* Your objective
Include the line with "#####Assignment #1 given" and every line before it in the entries below, echoed exactly, but not the pictures.
○ ○ ○ ○ ○
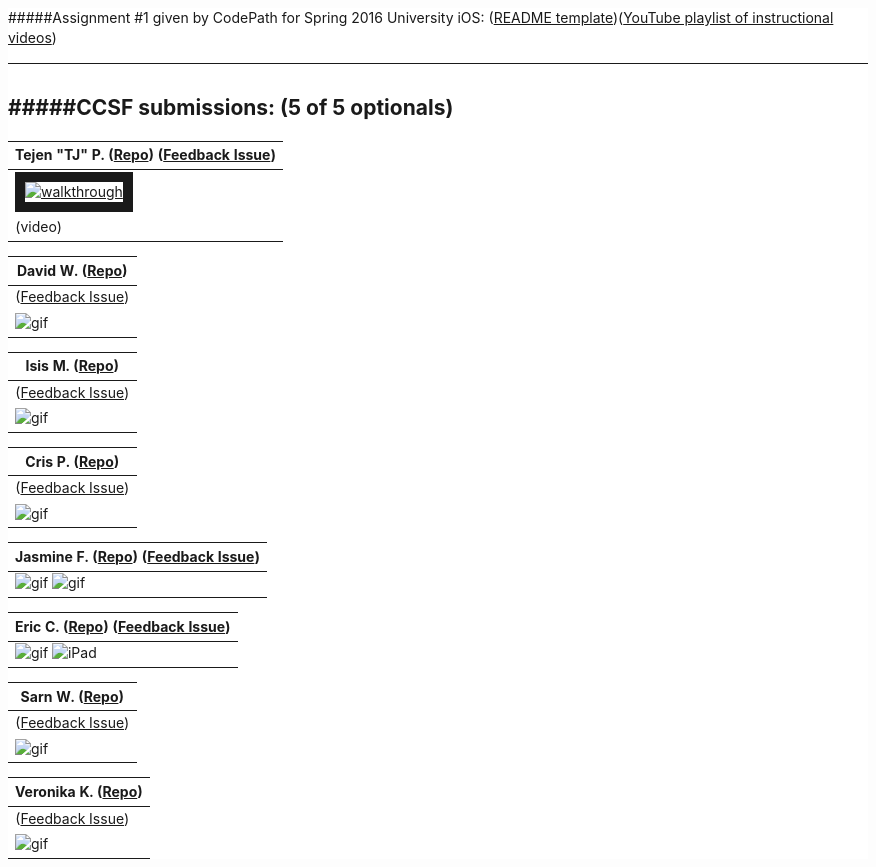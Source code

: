 #####Assignment #1 given by CodePath for Spring 2016 University iOS:
([README template](http://courses.codepath.com/snippets/ios_university/readme_templates/assignment_1_readme.md?raw=true))([YouTube playlist of instructional videos](https://www.youtube.com/watch?v=XvMcmNozy68&index=1&list=PLrT2tZ9JRrf742tAoln7wjPsCm8dmuYyv))

---
#####CCSF submissions: (5 of 5 optionals)
---

| Tejen "TJ" P. ([Repo](https://github.com/tejen/codepath-flicks)) ([Feedback Issue](https://github.com/tejen/codepath-flicks/issues/2)) |
| ---------------------------- | 
| <a href="https://www.youtube.com/watch?v=pzkrRNaizEM" target="_blank"><img src="http://x.tejen.net/bqn" alt="walkthrough" width="240" height="180" border="10" /></a> |
| (video) |

| David W. ([Repo](https://github.com/r3dcrosse/MovieViewer)) | 
| ---------------------------- | 
| ([Feedback Issue](https://github.com/r3dcrosse/MovieViewer/issues/1)) |
| <img height="200" alt="gif" src="https://github.com/r3dcrosse/MovieViewer/blob/master/Screenshots/MovieViewer_v1.gif" > |

| Isis M. ([Repo](https://github.com/imoran/Flicks)) | 
| ---------------------------- | 
| ([Feedback Issue](https://github.com/imoran/Flicks/issues/2)) |
| <img height="200" alt="gif" src="https://github.com/imoran/Flicks/blob/master/MovieDatabaseFinal.gif" > |

| Cris P. ([Repo](https://github.com/crispadilla/Flicks))|
| ------------- | 
| ([Feedback Issue](https://github.com/crispadilla/TipCalculator/issues/1)) |
| <img height="200" alt="gif" src="https://github.com/crispadilla/Flicks/blob/master/Flicks.gif" >  | 

| Jasmine F. ([Repo](https://github.com/jasmineiris/cpProj-1)) ([Feedback Issue](https://github.com/jasmineiris/cpProj-1/issues/1)) | 
| ---------------------------- | 
| <img height="200" alt="gif" src="https://github.com/jasmineiris/cpProj-1/blob/master/MovieHub.gif" >  <img height="200" alt="gif" src="https://github.com/jasmineiris/cpProj-1/blob/master/MovieHubError.gif" > |

| Eric C. ([Repo](https://github.com/EricSFChu/iOSFlicksEC)) ([Feedback Issue](https://github.com/EricSFChu/iOSFlicksEC/issues/1)) | 
| ---------------------------- | 
| <img height="200" alt="gif" src="https://github.com/EricSFChu/iOSFlicksEC/blob/master/DemoWTwReloadUpdated.gif" >  <img height="200" alt="iPad" src="https://github.com/EricSFChu/iOSFlicksEC/raw/master/animationAddition.gif"> |

| Sarn W. ([Repo](https://github.com/mrpaxton/flicks-codepath)) | 
| ---------------------------- | 
| ([Feedback Issue](https://github.com/mrpaxton/flicks-codepath/issues/1)) |
| <img height="200" alt="gif" src="https://github.com/mrpaxton/flicks-codepath/blob/master/flicks-walkthrough.gif" > |

| Veronika K. ([Repo](https://github.com/Veronika-Kot/Movies)) | 
| ---------------------------- | 
| ([Feedback Issue](https://github.com/Veronika-Kot/Movies/issues/1)) |
| <img height="200" alt="gif" src="http://i.imgur.com/pzGvX89.gif" > |
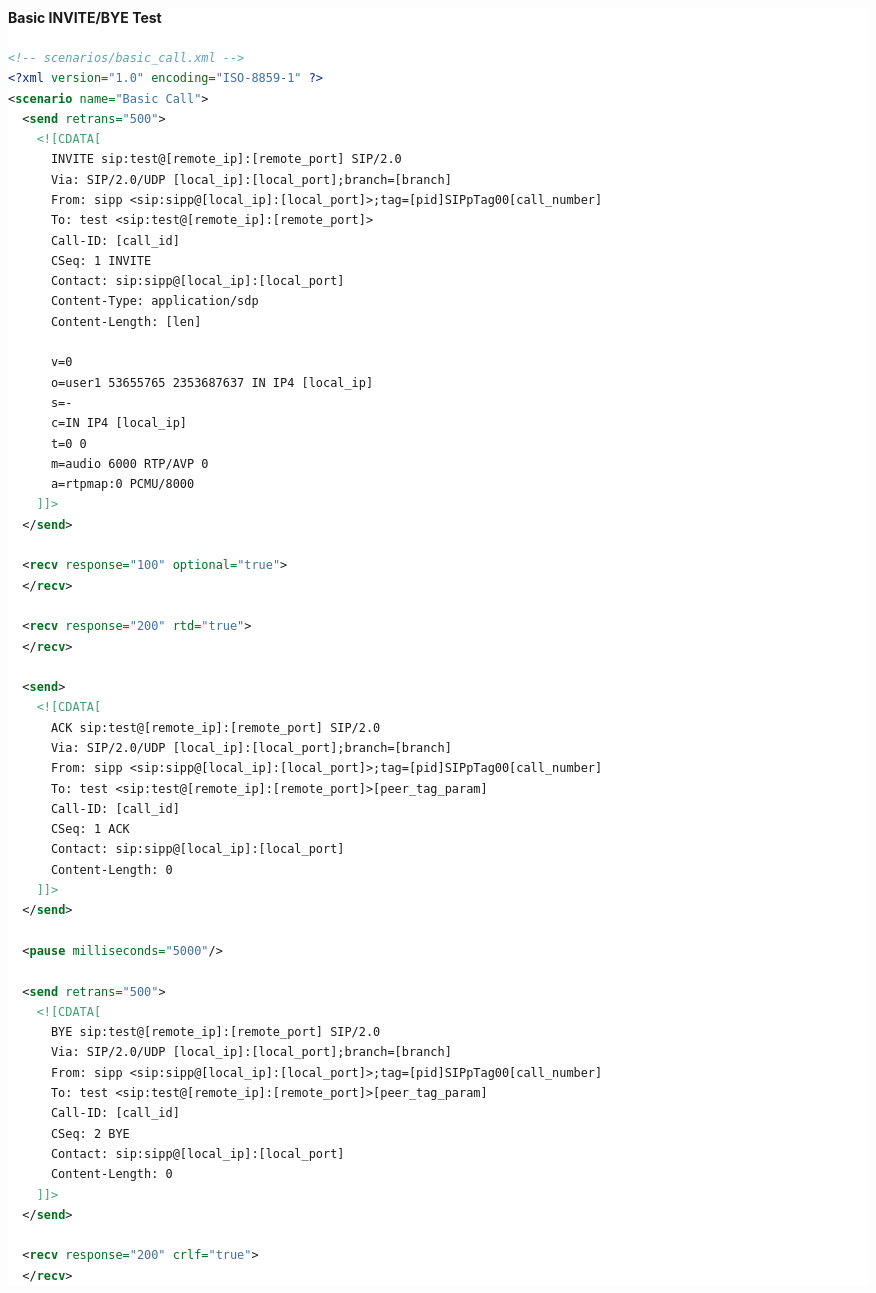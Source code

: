 #### Basic INVITE/BYE Test

```xml
<!-- scenarios/basic_call.xml -->
<?xml version="1.0" encoding="ISO-8859-1" ?>
<scenario name="Basic Call">
  <send retrans="500">
    <![CDATA[
      INVITE sip:test@[remote_ip]:[remote_port] SIP/2.0
      Via: SIP/2.0/UDP [local_ip]:[local_port];branch=[branch]
      From: sipp <sip:sipp@[local_ip]:[local_port]>;tag=[pid]SIPpTag00[call_number]
      To: test <sip:test@[remote_ip]:[remote_port]>
      Call-ID: [call_id]
      CSeq: 1 INVITE
      Contact: sip:sipp@[local_ip]:[local_port]
      Content-Type: application/sdp
      Content-Length: [len]

      v=0
      o=user1 53655765 2353687637 IN IP4 [local_ip]
      s=-
      c=IN IP4 [local_ip]
      t=0 0
      m=audio 6000 RTP/AVP 0
      a=rtpmap:0 PCMU/8000
    ]]>
  </send>

  <recv response="100" optional="true">
  </recv>

  <recv response="200" rtd="true">
  </recv>

  <send>
    <![CDATA[
      ACK sip:test@[remote_ip]:[remote_port] SIP/2.0
      Via: SIP/2.0/UDP [local_ip]:[local_port];branch=[branch]
      From: sipp <sip:sipp@[local_ip]:[local_port]>;tag=[pid]SIPpTag00[call_number]
      To: test <sip:test@[remote_ip]:[remote_port]>[peer_tag_param]
      Call-ID: [call_id]
      CSeq: 1 ACK
      Contact: sip:sipp@[local_ip]:[local_port]
      Content-Length: 0
    ]]>
  </send>

  <pause milliseconds="5000"/>

  <send retrans="500">
    <![CDATA[
      BYE sip:test@[remote_ip]:[remote_port] SIP/2.0
      Via: SIP/2.0/UDP [local_ip]:[local_port];branch=[branch]
      From: sipp <sip:sipp@[local_ip]:[local_port]>;tag=[pid]SIPpTag00[call_number]
      To: test <sip:test@[remote_ip]:[remote_port]>[peer_tag_param]
      Call-ID: [call_id]
      CSeq: 2 BYE
      Contact: sip:sipp@[local_ip]:[local_port]
      Content-Length: 0
    ]]>
  </send>

  <recv response="200" crlf="true">
  </recv>
```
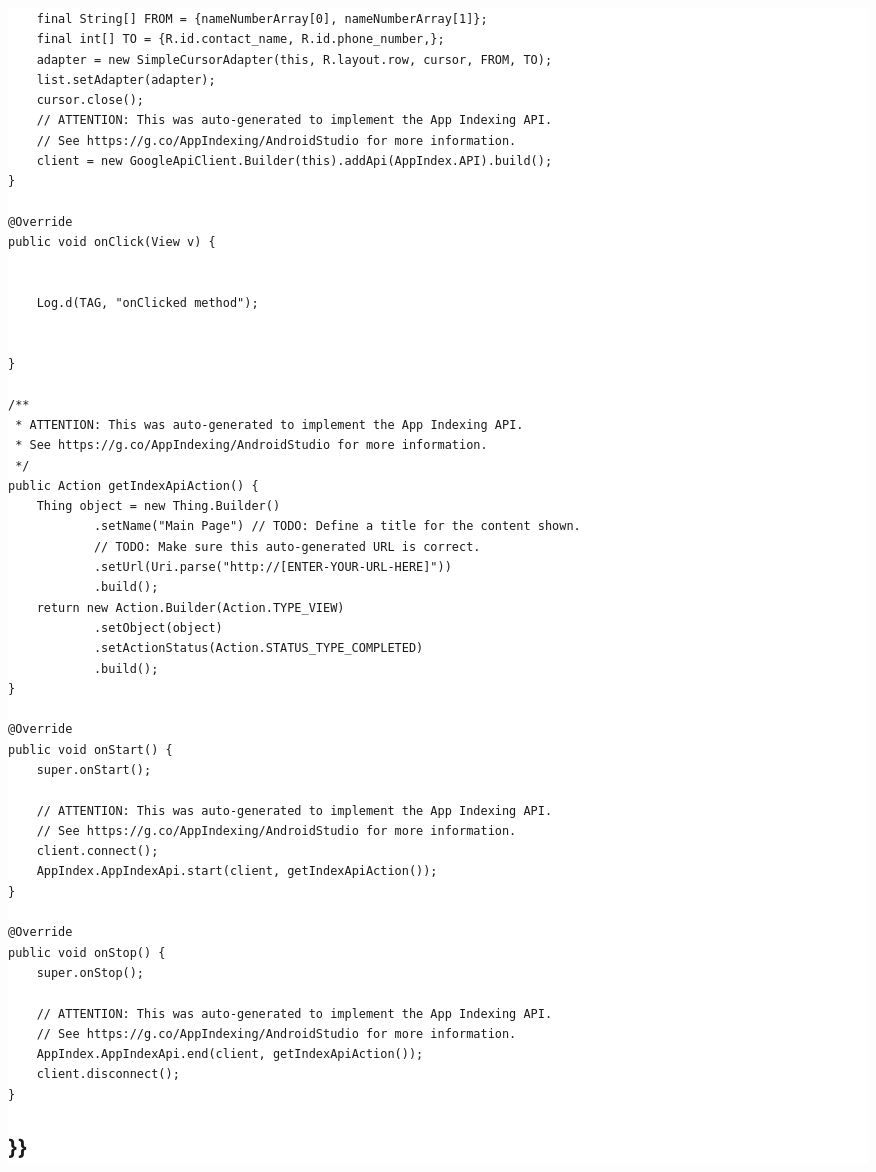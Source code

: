         final String[] FROM = {nameNumberArray[0], nameNumberArray[1]};
        final int[] TO = {R.id.contact_name, R.id.phone_number,};
        adapter = new SimpleCursorAdapter(this, R.layout.row, cursor, FROM, TO);
        list.setAdapter(adapter);
        cursor.close();
        // ATTENTION: This was auto-generated to implement the App Indexing API.
        // See https://g.co/AppIndexing/AndroidStudio for more information.
        client = new GoogleApiClient.Builder(this).addApi(AppIndex.API).build();
    }

    @Override
    public void onClick(View v) {


        Log.d(TAG, "onClicked method");


    }

    /**
     * ATTENTION: This was auto-generated to implement the App Indexing API.
     * See https://g.co/AppIndexing/AndroidStudio for more information.
     */
    public Action getIndexApiAction() {
        Thing object = new Thing.Builder()
                .setName("Main Page") // TODO: Define a title for the content shown.
                // TODO: Make sure this auto-generated URL is correct.
                .setUrl(Uri.parse("http://[ENTER-YOUR-URL-HERE]"))
                .build();
        return new Action.Builder(Action.TYPE_VIEW)
                .setObject(object)
                .setActionStatus(Action.STATUS_TYPE_COMPLETED)
                .build();
    }

    @Override
    public void onStart() {
        super.onStart();

        // ATTENTION: This was auto-generated to implement the App Indexing API.
        // See https://g.co/AppIndexing/AndroidStudio for more information.
        client.connect();
        AppIndex.AppIndexApi.start(client, getIndexApiAction());
    }

    @Override
    public void onStop() {
        super.onStop();

        // ATTENTION: This was auto-generated to implement the App Indexing API.
        // See https://g.co/AppIndexing/AndroidStudio for more information.
        AppIndex.AppIndexApi.end(client, getIndexApiAction());
        client.disconnect();
    }
}}
------------
<?xml version="1.0" encoding="utf-8"?>
<RelativeLayout xmlns:android="http://schemas.android.com/apk/res/android"
    xmlns:tools="http://schemas.android.com/tools"
    android:layout_width="match_parent"
    android:layout_height="match_parent"
    tools:context=".MainActivity" >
○ ○ ○ ○ ○
* Answer to the exercise
Source code

: #####Assignment #1 given by CodePath for Spring 2016 University iOS:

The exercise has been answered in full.